Wednesday, September 21, 2011

FAP FILES: Bad Singers

Rihanna
There is a lot of music that I don’t like. I started my blog therossradio.blogspot.com because I was tired of hearing crap every single time I turned on the radio. Years ago it became pretty obvious that music was more about how someone looked more than how they sounded. Nowadays all someone has to do is dress weird (Lady Gaga) to get attention and record sells. You don’t even have to be a good performer live. Look at Rihanna. I like parts of her. That forehead makes me nervous. She’s like a human Jenga or something. But I do enjoy her legs. But I’ll be damned if she don’t sound like a pigeon being shaken like a salt shaker. Speaking of salt shakers…

Shakira
Shakira moves like one. I remember seeing her on some show years ago performing.
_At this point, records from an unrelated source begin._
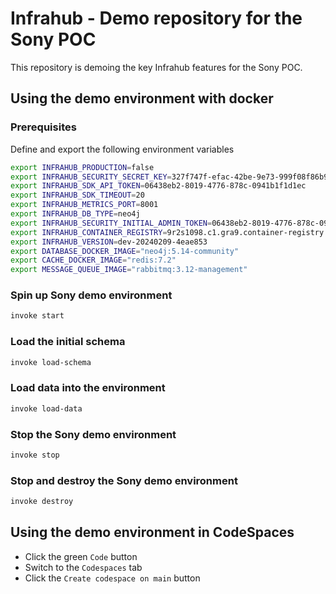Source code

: # Infrahub - Demo repository for the Sony POC

This repository is demoing the key Infrahub features for the Sony POC.

## Using the demo environment with docker

### Prerequisites

Define and export the following environment variables
```bash
export INFRAHUB_PRODUCTION=false
export INFRAHUB_SECURITY_SECRET_KEY=327f747f-efac-42be-9e73-999f08f86b92
export INFRAHUB_SDK_API_TOKEN=06438eb2-8019-4776-878c-0941b1f1d1ec
export INFRAHUB_SDK_TIMEOUT=20
export INFRAHUB_METRICS_PORT=8001
export INFRAHUB_DB_TYPE=neo4j
export INFRAHUB_SECURITY_INITIAL_ADMIN_TOKEN=06438eb2-8019-4776-878c-0941b1f1d1ec
export INFRAHUB_CONTAINER_REGISTRY=9r2s1098.c1.gra9.container-registry.ovh.net/opsmill
export INFRAHUB_VERSION=dev-20240209-4eae853
export DATABASE_DOCKER_IMAGE="neo4j:5.14-community"
export CACHE_DOCKER_IMAGE="redis:7.2"
export MESSAGE_QUEUE_IMAGE="rabbitmq:3.12-management"
```

### Spin up Sony demo environment

```sh
invoke start
```

### Load the initial schema

```sh
invoke load-schema
```

### Load data into the environment

```sh
invoke load-data
```

### Stop the Sony demo environment

```sh
invoke stop
```

### Stop and destroy the Sony demo environment

```sh
invoke destroy
```

## Using the demo environment in CodeSpaces

- Click the green `Code` button
- Switch to the `Codespaces` tab
- Click the `Create codespace on main` button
I had my TV on mute like I always do during the day and un-muted it and started screaming. I do like not the way she sings at all. But her music videos made my pants tear off faster than a NBA player after being announced on the court. A very attractive and pint sized “singer” that does more for my eyes than my ears. But seriously. Her videos are amazing. She can do things with her body that will break your junk off.
Katy Perry
Katy Perry is another one where I don’t like her music at all but she is hot. I didn’t like her until she appeared on SNL wearing what you see here. She is another one of those weird outfit wearing ones but once she showed up in a school girl outfit I thought “Oh, okay…now I get it.” Everyone knows the plaid skirt rule. If a girl is a 3 she is automatically a 6 or 7 just because of that skirt. The fact that she spent the whole skit bouncing up and down made it that much better. She makes me like boobs.
Beyonce
Beyonce has been attractive for years now. Yeah, she’s pregnant now and penises will be flown at half staff until she gives birth. I haven’t liked her music even when she was in Destiny’s Child. I made the mistake of listening to an interview of hers. Nothing will make my junk vanish faster than hearing her speak. It sounds so damned country! Like, country country! But her legs make me smile. A lot. If she didn’t talk she’d be close to perfect. But then she wouldn’t have a career and I couldn’t look at her. Damn you cruel fates!
Jennifer Lopez
Oh, Jennifer Lopez. Remember when she used to look like this? Sadly this was about midway through her transformation into a White woman. Back when she first came out she was super hot! You remember what she looked like when she did Selena? Her whole face was different. But over time she has messed with her face to the point where her race is indeterminable. Kinda like Sade. I don’t know what race that woman is. 80% sure she’s Black…ish. And her music sets off my kill switch. What was I talking about? Yeah. J-Lo was hot back in the day. Famous for an ass that has managed to vanish. Maybe its in the same place her dancing skills are hiding.